Activist investors press Amazon, Google, Meta on AI energy use and climate goals
Shareholder resolutions target Big Tech's ballooning data center resource consumption as AI infrastructure buildout accelerates across the US.
Big Tech spent the last few years telling everyone they’d save the planet. Now shareholders want to know why the planet-saving companies need enough water to fill a small sea just to run their AI models.
Activist investors are ramping up pressure on Amazon, Alphabet, and Meta to come clean about the electricity and water demands of their rapidly expanding AI data center operations. The push centers on shareholder resolutions demanding transparency about how these massive infrastructure buildouts square with the companies’ own climate commitments.
The numbers behind the noise
Here’s the thing about training and running large AI models: it requires an almost comical amount of resources. North American data centers alone are projected to consume nearly 1 trillion liters of water by 2025. That’s not a typo. One trillion liters.
Google’s water consumption tells a particularly striking story. The company’s water use is estimated to have increased by 51% between 2020 and 2024, reaching 5,637 megaliters. For context, that’s enough to supply over 13,000 homes.
On the electricity side, the figures are equally eye-popping. Advocacy group Green America claims AI currently consumes enough electricity to power 7 million US homes. And the trajectory is steep: the group projects AI’s electricity appetite could rise to serve the equivalent of 22% of US households by 2028.
Microsoft, which isn’t named in this particular shareholder push but operates in the same arena, projects its data center electricity usage may more than double by 2030. The company simultaneously maintains a commitment to being carbon negative by that same year. Squaring those two ambitions is, to put it gently, a challenging math problem.
What shareholders actually want
The activist investors aren’t necessarily demanding these companies shut down their AI operations. That would be like asking Netflix to stop streaming. Instead, they want disclosure.
The shareholder resolutions focus on getting Amazon, Alphabet, and Meta to provide clear, detailed reporting on the water and energy footprint of their AI data centers. The underlying question is straightforward: if you made public climate commitments, show us how building dozens of new power-hungry facilities fits into that plan.

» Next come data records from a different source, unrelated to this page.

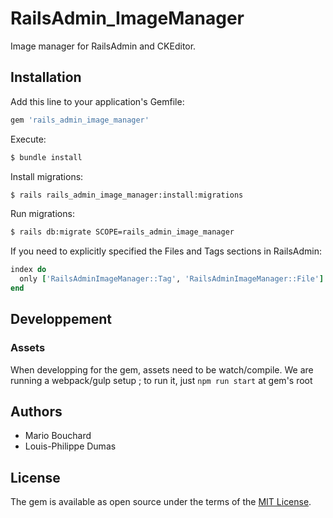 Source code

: # RailsAdmin_ImageManager
Image manager for RailsAdmin and CKEditor.

## Installation
Add this line to your application's Gemfile:

```ruby
gem 'rails_admin_image_manager'
```

Execute:
```bash
$ bundle install
```

Install migrations:
```bash
$ rails rails_admin_image_manager:install:migrations
```

Run migrations:
```bash
$ rails db:migrate SCOPE=rails_admin_image_manager
```

If you need to explicitly specified the Files and Tags sections in RailsAdmin:
```ruby
index do
  only ['RailsAdminImageManager::Tag', 'RailsAdminImageManager::File']
end
```

## Developpement

### Assets
When developping for the gem, assets need to be watch/compile. We are running a webpack/gulp setup ; to run it, just `npm run start` at gem's root

## Authors
- Mario Bouchard
- Louis-Philippe Dumas

## License
The gem is available as open source under the terms of the [MIT License](http://opensource.org/licenses/MIT).
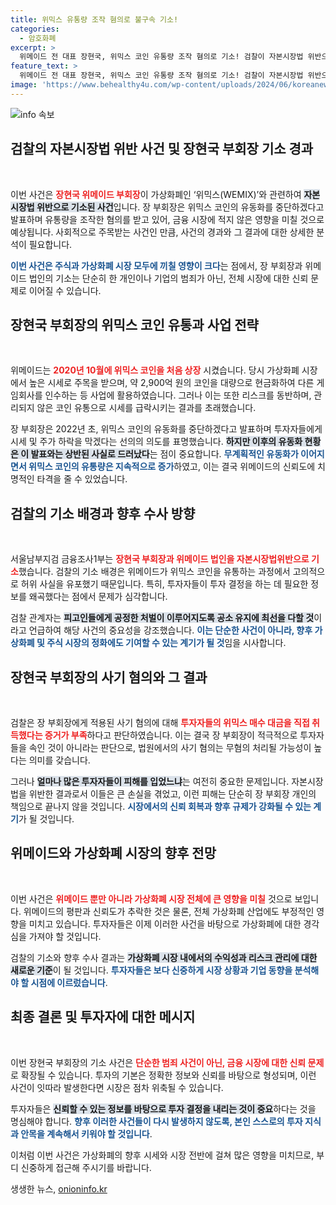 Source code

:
 ```yaml
---
title: 위믹스 유통량 조작 혐의로 불구속 기소!
categories:
  - 암호화폐
excerpt: >
  위메이드 전 대표 장현국, 위믹스 코인 유통량 조작 혐의로 기소! 검찰이 자본시장법 위반으로 불구속 처분했지만, 사기죄는 혐의 없음. 투자자들의 분노가 커지고 있는 상황, 그 배경은 무엇일까? 클릭하고 자세히 알아보세요!
feature_text: >
  위메이드 전 대표 장현국, 위믹스 코인 유통량 조작 혐의로 기소! 검찰이 자본시장법 위반으로 불구속 처분했지만, 사기죄는 혐의 없음. 투자자들의 분노가 커지고 있는 상황, 그 배경은 무엇일까? 클릭하고 자세히 알아보세요!
image: 'https://www.behealthy4u.com/wp-content/uploads/2024/06/koreanews.jpg'
---
```


<p><img src="https://www.behealthy4u.com/wp-content/uploads/2024/06/koreanews.jpg" alt="info 속보" /></p>

<h2 data-ke-size="size26">검찰의 자본시장법 위반 사건 및 장현국 부회장 기소 경과</h2>

<p data-ke-size="size16">&nbsp;</p>

<p>이번 사건은 <b><span style="color: #ee2323;">장현국 위메이드 부회장</span></b>이 가상화폐인 ‘위믹스(WEMIX)’와 관련하여 <b><span style="background-color: #21538527;">자본시장법 위반으로 기소된 사건</span></b>입니다. 장 부회장은 위믹스 코인의 유동화를 중단하겠다고 발표하며 유통량을 조작한 혐의를 받고 있어, 금융 시장에 적지 않은 영향을 미칠 것으로 예상됩니다. 사회적으로 주목받는 사건인 만큼, 사건의 경과와 그 결과에 대한 상세한 분석이 필요합니다. </p>

<p><b><span style="color: #1a5490;">이번 사건은 주식과 가상화폐 시장 모두에 끼칠 영향이 크다</span></b>는 점에서, 장 부회장과 위메이드 법인의 기소는 단순히 한 개인이나 기업의 범죄가 아닌, 전체 시장에 대한 신뢰 문제로 이어질 수 있습니다.</p>

<h2 data-ke-size="size26">장현국 부회장의 위믹스 코인 유통과 사업 전략</h2>

<p data-ke-size="size16">&nbsp;</p>

<p>위메이드는 <b><span style="color: #ee2323;">2020년 10월에 위믹스 코인을 처음 상장</span></b> 시켰습니다. 당시 가상화폐 시장에서 높은 시세로 주목을 받으며, 약 2,900억 원의 코인을 대량으로 현금화하여 다른 게임회사를 인수하는 등 사업에 활용하였습니다. 그러나 이는 또한 리스크를 동반하며, 관리되지 않은 코인 유통으로 시세를 급락시키는 결과를 초래했습니다.</p>

<p>장 부회장은 2022년 초, 위믹스 코인의 유동화를 중단하겠다고 발표하며 투자자들에게 시세 및 주가 하락을 막겠다는 선의의 의도를 표명했습니다. <b><span style="background-color: #21538527;">하지만 이후의 유동화 현황은 이 발표와는 상반된 사실로 드러났다</span></b>는 점이 중요합니다. <b><span style="color: #1a5490;">무계획적인 유동화가 이어지면서 위믹스 코인의 유통량은 지속적으로 증가</span></b>하였고, 이는 결국 위메이드의 신뢰도에 치명적인 타격을 줄 수 있었습니다.</p>

<h2 data-ke-size="size26">검찰의 기소 배경과 향후 수사 방향</h2>

<p data-ke-size="size16">&nbsp;</p>

<p>서울남부지검 금융조사1부는 <b><span style="color: #ee2323;">장현국 부회장과 위메이드 법인을 자본시장법위반으로 기소</span></b>했습니다. 검찰의 기소 배경은 위메이드가 위믹스 코인을 유통하는 과정에서 고의적으로 허위 사실을 유포했기 때문입니다. 특히, 투자자들이 투자 결정을 하는 데 필요한 정보를 왜곡했다는 점에서 문제가 심각합니다.</p>

<p>검찰 관계자는 <b><span style="background-color: #21538527;">피고인들에게 공정한 처벌이 이루어지도록 공소 유지에 최선을 다할 것</span></b>이라고 언급하여 해당 사건의 중요성을 강조했습니다. <b><span style="color: #1a5490;">이는 단순한 사건이 아니라, 향후 가상화폐 및 주식 시장의 정화에도 기여할 수 있는 계기가 될 것</span></b>임을 시사합니다.</p>

<h2 data-ke-size="size26">장현국 부회장의 사기 혐의와 그 결과</h2>

<p data-ke-size="size16">&nbsp;</p>

<p>검찰은 장 부회장에게 적용된 사기 혐의에 대해 <b><span style="color: #ee2323;">투자자들의 위믹스 매수 대금을 직접 취득했다는 증거가 부족</span></b>하다고 판단하였습니다. 이는 결국 장 부회장이 적극적으로 투자자들을 속인 것이 아니라는 판단으로, 법원에서의 사기 혐의는 무혐의 처리될 가능성이 높다는 의미를 갖습니다.</p>

<p>그러나 <b><span style="background-color: #21538527;">얼마나 많은 투자자들이 피해를 입었느냐</span></b>는 여전히 중요한 문제입니다. 자본시장법을 위반한 결과로서 이들은 큰 손실을 겪었고, 이런 피해는 단순히 장 부회장 개인의 책임으로 끝나지 않을 것입니다. <b><span style="color: #1a5490;">시장에서의 신뢰 회복과 향후 규제가 강화될 수 있는 계기</span></b>가 될 것입니다.</p>

<h2 data-ke-size="size26">위메이드와 가상화폐 시장의 향후 전망</h2>

<p data-ke-size="size16">&nbsp;</p>

<p>이번 사건은 <b><span style="color: #ee2323;">위메이드 뿐만 아니라 가상화폐 시장 전체에 큰 영향을 미칠</span></b> 것으로 보입니다. 위메이드의 평판과 신뢰도가 추락한 것은 물론, 전체 가상화폐 산업에도 부정적인 영향을 미치고 있습니다. 투자자들은 이제 이러한 사건을 바탕으로 가상화폐에 대한 경각심을 가져야 할 것입니다.</p>

<p>검찰의 기소와 향후 수사 결과는 <b><span style="background-color: #21538527;">가상화폐 시장 내에서의 수익성과 리스크 관리에 대한 새로운 기준</span></b>이 될 것입니다. <b><span style="color: #1a5490;">투자자들은 보다 신중하게 시장 상황과 기업 동향을 분석해야 할 시점에 이르렀습니다</span></b>.</p>

<h2 data-ke-size="size26">최종 결론 및 투자자에 대한 메시지</h2>

<p data-ke-size="size16">&nbsp;</p>

<p>이번 장현국 부회장의 기소 사건은 <b><span style="color: #ee2323;">단순한 범죄 사건이 아닌, 금융 시장에 대한 신뢰 문제</span></b>로 확장될 수 있습니다. 투자의 기본은 정확한 정보와 신뢰를 바탕으로 형성되며, 이런 사건이 잇따라 발생한다면 시장은 점차 위축될 수 있습니다. </p>

<p>투자자들은 <b><span style="background-color: #21538527;">신뢰할 수 있는 정보를 바탕으로 투자 결정을 내리는 것이 중요</span></b>하다는 것을 명심해야 합니다. <b><span style="color: #1a5490;">향후 이러한 사건들이 다시 발생하지 않도록, 본인 스스로의 투자 지식과 안목을 계속해서 키워야 할 것입니다</span></b>. </p>

<p>이처럼 이번 사건은 가상화폐의 향후 시세와 시장 전반에 걸쳐 많은 영향을 미치므로, 부디 신중하게 접근해 주시기를 바랍니다.</p>
생생한 뉴스, <a href="https://onioninfo.kr" rel="dofollow">onioninfo.kr</a>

This isn’t a fringe movement. It reflects a growing institutional concern that the economic gold rush around AI is outpacing any serious environmental accounting. Investors want to understand the operational risks, too. When a data center is competing with local communities for water during a drought, that’s not just an environmental problem. It’s a business risk.
Local communities near planned or existing data center sites have increasingly raised alarms about strain on power grids and water systems. The tension between Big Tech’s expansion plans and local resource availability is becoming a recurring storyline across the US.
Big Tech’s defense
Tech executives aren’t exactly sitting quietly through this. The standard response involves a two-part argument: first, that they’re investing heavily in cleaner energy sources and efficiency improvements for their facilities; and second, that AI itself can help mitigate emissions in other sectors of the economy.
Google and Microsoft have both pointed to AI’s potential applications in optimizing energy grids, improving agricultural efficiency, and accelerating climate research. The pitch is essentially that the energy AI consumes will be more than offset by the emissions reductions it enables elsewhere.
It’s a compelling argument in theory. In practice, those offsets are speculative and future-tense, while the resource consumption is very much present-tense and measurable. Shareholders, understandably, want the receipts.
Companies have also highlighted investments in renewable energy procurement and next-generation cooling technologies that reduce water dependence. But the pace of AI infrastructure buildout has consistently outstripped the pace of these mitigation efforts, which is precisely why the gap between promise and performance is widening.
What this means for investors
The intersection of AI and environmental, social, and governance (ESG) concerns is becoming one of the more consequential themes in tech investing. For shareholders in Amazon, Alphabet, and Meta, the question isn’t whether AI is a good business. It obviously is. The question is whether the environmental liabilities accumulating alongside AI growth are being adequately priced and managed.
If regulatory bodies start imposing stricter requirements on data center water usage or carbon emissions, companies that haven’t planned for those constraints could face significant operational disruptions. The activist investor push is, in some ways, a preview of the regulatory pressure that may follow.
This dynamic also has ripple effects beyond Big Tech. Data center energy demand influences the broader computing environment, including cloud infrastructure pricing and, notably, the crypto mining sector, which competes for many of the same energy resources. As AI data centers consume an ever-larger share of available power capacity, that competition is likely to intensify.
Look, nobody expects Amazon or Google to voluntarily slow their AI buildouts. The competitive incentives are too strong. But the growing chorus of shareholder activism signals that the era of unchecked AI expansion, where companies could spend billions on infrastructure without detailed environmental accounting, is starting to close. Investors who ignore the resource cost side of the AI equation are pricing in the upside while ignoring a material and growing category of risk.